As the plot moves seamlessly through decades of events and skips back in time through flashbacks you immediately understand what era the scene is in and what the characters must be dealing with at this time. The way they show Beth growing up alone is impressive: Scott Frank uses a younger actor (Isla Johnston) for her Beth’s earlier years. However, Anya Taylor Joy picks up the rest of the show becoming progressively more mature and in command of her life and personality as communicated for the most part by costuming. The combination of set design and editing makes the series not as bloated as it could have been, making all episodes compact with no fluff. The costumes and design of the series plays a big part in the viewer’s immersion. It gets you addicted almost instantly! Not to mention, everything looks gorgeous and is really well done on the directors’ part.
There is nothing much to not like about The Queen’s Gambit. All the characters are well acted and expressive. The series is rather quick being 7 episodes each around an hour a piece (I got through it in around two days). The chess scenes remain thrilling even if you do not know a thing about the game. Impressively, the chess games are real thought out matches that were put together by hired chess consultants, making everything feel authentic and engaging. The series really expresses enthusiastically the game of chess. The portrayal of chess is interesting and can be easily consumed by viewers of all kinds and may even make you consider taking up chess yourself!

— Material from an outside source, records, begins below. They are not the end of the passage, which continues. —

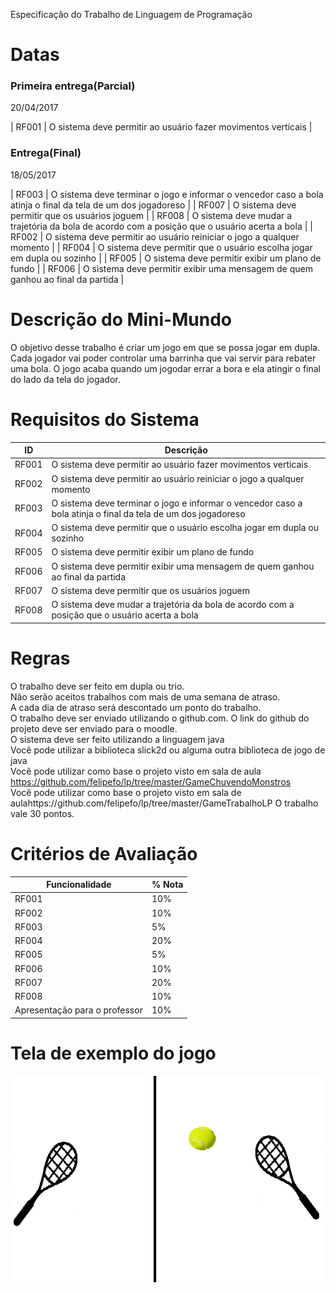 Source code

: 
Especificação do Trabalho de Linguagem de Programação

# Datas

### Primeira entrega(Parcial)

20/04/2017

| RF001 | O sistema deve permitir ao usuário fazer movimentos verticais |



### Entrega(Final)
18/05/2017

| RF003 | O sistema deve terminar o jogo e informar o vencedor caso a bola atinja o final da tela de um dos jogadoreso | 
| RF007 | O sistema deve permitir que os usuários joguem | 
| RF008 | O sistema deve mudar a trajetória da bola de acordo com a posição que o usuário acerta a bola | 
| RF002 | O sistema deve permitir ao usuário reiniciar o jogo a qualquer momento |
| RF004 | O sistema deve permitir que o usuário escolha jogar em dupla ou sozinho |
| RF005 | O sistema deve permitir exibir um plano de fundo | 
| RF006 | O sistema deve permitir exibir uma mensagem de quem ganhou ao final da partida | 


# Descrição do Mini-Mundo

O objetivo desse trabalho é criar um jogo em que se possa jogar em dupla. 
Cada jogador vai poder controlar uma barrinha que vai servir para rebater uma bola. 
O jogo acaba quando um jogodar errar a bora e ela atingir o final do lado da tela do jogador. 


# Requisitos do Sistema

| ID | Descrição |  
| --- | --- | 
| RF001 | O sistema deve permitir ao usuário fazer movimentos verticais |
| RF002 | O sistema deve permitir ao usuário reiniciar o jogo a qualquer momento |
| RF003 | O sistema deve terminar o jogo e informar o vencedor caso a bola atinja o final da tela de um dos jogadoreso | 
| RF004 | O sistema deve permitir que o usuário escolha jogar em dupla ou sozinho |
| RF005 | O sistema deve permitir exibir um plano de fundo | 
| RF006 | O sistema deve permitir exibir uma mensagem de quem ganhou ao final da partida | 
| RF007 | O sistema deve permitir que os usuários joguem | 
| RF008 | O sistema deve mudar a trajetória da bola de acordo com a posição que o usuário acerta a bola | 



# Regras 

O trabalho deve ser feito em dupla ou trio. <br>
Não serão aceitos trabalhos com mais de uma semana de atraso. <br>
A cada dia de atraso será descontado um ponto do trabalho. <br>
O trabalho deve ser enviado utilizando o github.com. O link do github do projeto deve ser enviado para o moodle.<br>
O sistema deve ser feito utilizando a linguagem java<br>
Você pode utilizar a biblioteca slick2d ou alguma outra biblioteca de jogo de java<br>
Você pode utilizar como base o projeto visto em sala de aula https://github.com/felipefo/lp/tree/master/GameChuvendoMonstros<br>
Você pode utilizar como base o projeto visto em sala de aulahttps://github.com/felipefo/lp/tree/master/GameTrabalhoLP
O trabalho vale 30 pontos.


# Critérios de Avaliação 

| Funcionalidade | % Nota| 
| --- | --- |
| RF001 | 10% |
| RF002 | 10%  |
| RF003 | 5%  | 
| RF004 | 20%  |
| RF005 | 5%  |
| RF006 | 10%  | 
| RF007 | 20%  | 
| RF008 | 10%  | 
| Apresentação para o professor | 10%  | 


# Tela de exemplo do jogo

![alt text](https://github.com/felipefo/lp/blob/master/Trabalho1/imagem_jogo.png)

The series takes on many genres as well, being a coming-of-age drama, a period piece and not to spoil anything but has a hint of fantasy. The inclusion of Cold War politics during the last few episodes added another layer of plot to Beth’s story that was interesting in a historical sense. From beginning to end it is a really fun story comparable to a fairy tale, teaches lessons of friendship, determination, and self-care. I definitely recommend The Queens Gambit! it is a great use of your free time amidst the busy exam schedule.